Mistura que alegra o criador da casa, Facundo Guerra, 45, artífice de uma tendência iniciada há 15 anos e que se intensifica: a de ocupar regiões antigas e imóveis históricos para entretenimento, bares e restaurantes.
Um movimento que não teve um plano calculado. “Quando comecei, não podia ir para Jardins, Vila Madalena, eram caros; a Augusta, no centro, era barata”. Foi lá, em 2005, que criou a boate Vegas, a primeira de mais de dez casas, seis delas ainda na ativa.
“E eu gosto é do centro.
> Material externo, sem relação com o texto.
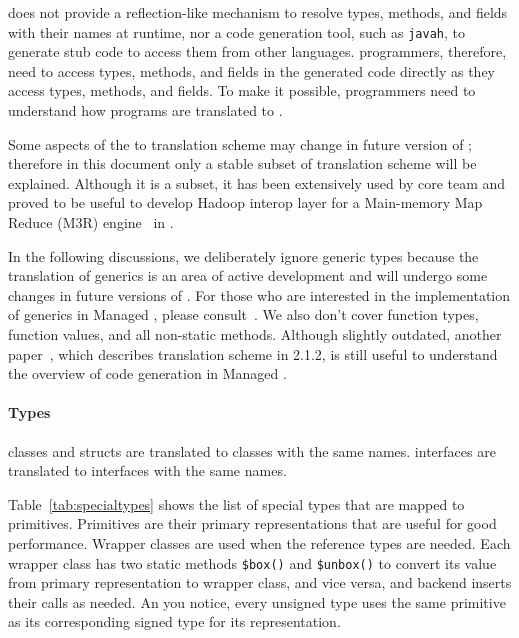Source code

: \Xten{} does not provide a \Java{} reflection-like mechanism to resolve \Xten{}
types, methods, and fields with their names at runtime, nor a code
generation tool, such as \verb|javah|, to generate stub code to access
them from other languages.  \Java{} programmers, therefore, need to
access \Xten{} types, methods, and fields in the generated \Java{} code
directly as they access \Java{} types, methods, and fields.  To make it
possible, \Java{} programmers need to understand how \Xten{} programs are
translated to \Java{}.

Some aspects of the \Xten{} to \Java{} translation scheme may change in
future version of \Xten{}; therefore in this document only a stable
subset of translation scheme will be explained.  Although it is a
subset, it has been extensively used by \Xten{} core team and proved to be
useful to develop \Java{} Hadoop interop layer for a Main-memory Map
Reduce (M3R) engine~\cite{Shinnar12M3R} in \Xten{}.

In the following discussions, we deliberately ignore generic \Xten{}
types because the translation of generics is an area of active
development and will undergo some changes in future versions of \Xten{}.
For those who are interested in the implementation of generics
in Managed \Xten{}, please consult~\cite{TakeuchiX1012}.  We also don't
cover function types, function values, and all non-static methods.
Although slightly outdated, another paper~\cite{TakeuchiX1011}, which
describes translation scheme in \Xten{} 2.1.2, is still useful to
understand the overview of \Java{} code generation in Managed \Xten{}.


\paragraph{Types}

\Xten{} classes and structs are translated to \Java{} classes with the same
names.  \Xten{} interfaces are translated to \Java{} interfaces with the same
names.

Table~\ref{tab:specialtypes} shows the list of special types that are
mapped to \Java{} primitives.  Primitives are their primary
representations that are useful for good performance.  Wrapper classes
are used when the reference types are needed.  Each wrapper class has
two static methods \verb|$box()| and \verb|$unbox()| to convert its
value from primary representation to wrapper class, and vice versa,
and \Java{} backend inserts their calls as needed.  An you notice, every
unsigned type uses the same \Java{} primitive as its corresponding signed
type for its representation.

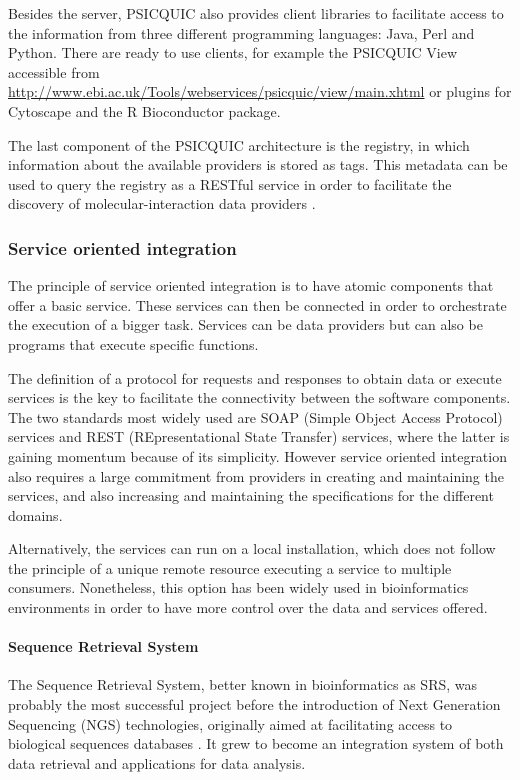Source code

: Besides the server, PSICQUIC also provides client libraries to facilitate access to the information from three different programming languages: Java, Perl and Python. There are ready to use clients, for example the PSICQUIC View accessible from \url{http://www.ebi.ac.uk/Tools/webservices/psicquic/view/main.xhtml} or plugins for Cytoscape and the R Bioconductor package.

The last component of the PSICQUIC architecture is the registry, in which information about the available providers is stored as tags. This metadata can be used to query the registry as a RESTful service in order to facilitate the discovery of molecular-interaction data providers \cite{DEL2013}.


\subsubsection{Service oriented integration} 
The principle of service oriented integration is to have atomic components that offer a basic service. These services can then be connected in order to orchestrate the execution of a bigger task. Services can be data providers but can also be programs that execute specific functions.

The definition of a protocol for requests and responses to obtain data or execute services is the key to facilitate the connectivity between the software components. The two standards most widely used are SOAP (Simple Object Access Protocol) services and REST (REpresentational State Transfer) services, where the latter is gaining momentum because of its simplicity. However service oriented integration also requires a large commitment from providers in creating and maintaining the services, and also increasing and maintaining the specifications for the different domains.

Alternatively, the services can run on a local installation, which does not follow the principle of a unique remote resource executing a service to multiple consumers. Nonetheless, this option has been widely used in bioinformatics environments in order to have more control over the data and services offered.

\paragraph{Sequence Retrieval System}

The Sequence Retrieval System, better known in bioinformatics as SRS, was probably the most successful project before the introduction of Next Generation Sequencing (NGS) technologies, originally aimed at facilitating access to biological sequences databases \cite{ETZ1996}. It grew to become an integration system of both data retrieval and applications for data analysis.

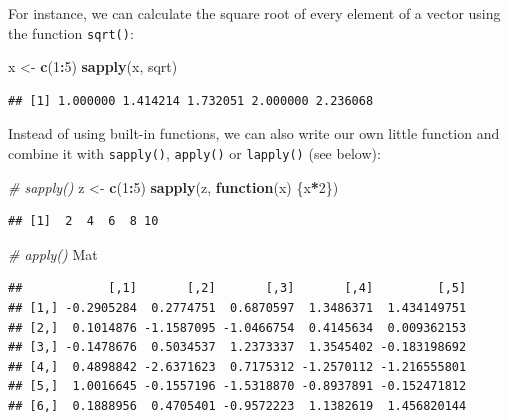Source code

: \documentclass[
]{book}
\newenvironment{Shaded}{\begin{snugshade}}{\end{snugshade}}
\newcommand{\CommentTok}[1]{\textcolor[rgb]{0.56,0.35,0.01}{\textit{#1}}}
\newcommand{\ControlFlowTok}[1]{\textcolor[rgb]{0.13,0.29,0.53}{\textbf{#1}}}
\newcommand{\DecValTok}[1]{\textcolor[rgb]{0.00,0.00,0.81}{#1}}
\newcommand{\FunctionTok}[1]{\textcolor[rgb]{0.13,0.29,0.53}{\textbf{#1}}}
\newcommand{\NormalTok}[1]{#1}
\newcommand{\OtherTok}[1]{\textcolor[rgb]{0.56,0.35,0.01}{#1}}
\newcommand{\SpecialCharTok}[1]{\textcolor[rgb]{0.81,0.36,0.00}{\textbf{#1}}}
\begin{document}
For instance, we can calculate the square root of every element of a vector using the function \texttt{sqrt()}:

\begin{Shaded}
\begin{Highlighting}[]
\NormalTok{x }\OtherTok{\textless{}{-}} \FunctionTok{c}\NormalTok{(}\DecValTok{1}\SpecialCharTok{:}\DecValTok{5}\NormalTok{)}
\FunctionTok{sapply}\NormalTok{(x, sqrt)}
\end{Highlighting}
\end{Shaded}

\begin{verbatim}
## [1] 1.000000 1.414214 1.732051 2.000000 2.236068
\end{verbatim}

Instead of using built-in functions, we can also write our own little function and combine it with \texttt{sapply()}, \texttt{apply()} or \texttt{lapply()} (see below):

\begin{Shaded}
\begin{Highlighting}[]
\CommentTok{\# sapply()}
\NormalTok{z }\OtherTok{\textless{}{-}} \FunctionTok{c}\NormalTok{(}\DecValTok{1}\SpecialCharTok{:}\DecValTok{5}\NormalTok{)}
\FunctionTok{sapply}\NormalTok{(z, }\ControlFlowTok{function}\NormalTok{(x) \{x}\SpecialCharTok{*}\DecValTok{2}\NormalTok{\}) }
\end{Highlighting}
\end{Shaded}

\begin{verbatim}
## [1]  2  4  6  8 10
\end{verbatim}

\begin{Shaded}
\begin{Highlighting}[]
\CommentTok{\# apply()}
\NormalTok{Mat }
\end{Highlighting}
\end{Shaded}

\begin{verbatim}
##            [,1]       [,2]       [,3]       [,4]         [,5]
## [1,] -0.2905284  0.2774751  0.6870597  1.3486371  1.434149751
## [2,]  0.1014876 -1.1587095 -1.0466754  0.4145634  0.009362153
## [3,] -0.1478676  0.5034537  1.2373337  1.3545402 -0.183198692
## [4,]  0.4898842 -2.6371623  0.7175312 -1.2570112 -1.216555801
## [5,]  1.0016645 -0.1557196 -1.5318870 -0.8937891 -0.152471812
## [6,]  0.1888956  0.4705401 -0.9572223  1.1382619  1.456820144
\end{verbatim}
\end{document}
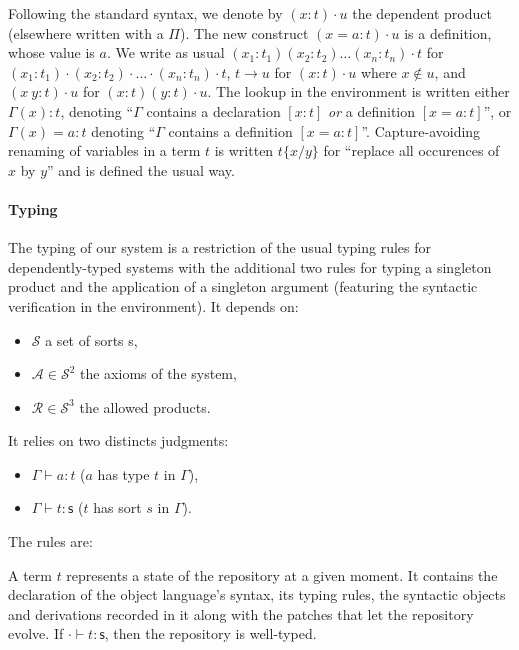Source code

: \documentclass{article}
\newcommand{\sort}{\textsf{s}}
\newcommand{\subst}[2]{\{#1/#2\}}
\begin{document}
Following the standard syntax, we denote by $(x:t)\cdot u$ the
dependent product (elsewhere written with a $\Pi$). The new construct
$(x=a:t)\cdot u$ is a definition, whose value is $a$. We write as
usual $(x_1:t_1)(x_2:t_2)\ldots(x_n:t_n)\cdot t$ for
$(x_1:t_1)\cdot(x_2:t_2)\cdot\ldots\cdot(x_n:t_n)\cdot t$, $t \to u$
for $(x:t)\cdot u$ where $x\notin u$, and $(x\ y : t)\cdot u$ for
$(x:t)(y:t)\cdot u$. The lookup in the environment is written either
$\Gamma(x):t$, denoting ``$\Gamma$ contains a declaration $[x:t]$
\emph{or} a definition $[x=a:t]$'', or $\Gamma(x)=a:t$ denoting
``$\Gamma$ contains a definition $[x=a:t]$''. Capture-avoiding
renaming of variables in a term $t$ is written $t\subst{x}{y}$ for
``replace all occurences of $x$ by $y$'' and is defined the usual way.

\paragraph{Typing} The typing of our system is a restriction of the
usual typing rules for dependently-typed systems with the additional
two rules for typing a singleton product and the application of a
singleton argument (featuring the syntactic verification in the
environment). It depends on: 
\begin{itemize}
  \item$\mathcal S$ a set of sorts \sort,
  \item$\mathcal A \in \mathcal S^2$ the axioms of the system,
  \item$\mathcal R \in \mathcal S^3$ the allowed products.
\end{itemize}
It relies on two distincts judgments:
\begin{itemize}
\item $\Gamma\vdash a : t$ ($a$ has type $t$ in $\Gamma$),
\item $\Gamma\vdash t : \sort$ ($t$ has sort $s$ in $\Gamma$).
\end{itemize}
The rules are:

A term $t$ represents a state of the repository at a given moment. It
contains the declaration of the object language's syntax, its typing
rules, the syntactic objects and derivations recorded in it along with
the patches that let the repository evolve. If $\cdot\vdash t:\sort$,
then the repository is well-typed.





\end{document}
Desde que cheguei da Argentina, criança, morei em Santa Cecília, e percorria as ruas com meu avô e minha mãe que eram vendedores ambulantes”, lembra.
Para além de seus domínios, São Paulo assistiu à recuperação do edifício Altino Arantes (ex-Banespa), hoje centro cultural Farol Santander, com andares dedicados à gastronomia; à instalação, nos altos do Museu de Arte Contemporânea, do restaurante Vista; à migração, para um palacete do centro antigo, do cabaré Casa de Francisca.
Fora os planos do próprio Guerra, que inaugurou o clube de jazz Blue Note no Conjunto Nacional, recupera o antigo cine Ipiranga (como clube coletivo de jogos eletrônicos) e, mais ambicioso, planeja ocupar as catacumbas da avenida Paulista, que seriam a pista dos carros (com a superfície somente para pedestres) num projeto abandonado na década de 1970.
ques criados pelos premiados bartenders Zulu e Jairo Gama.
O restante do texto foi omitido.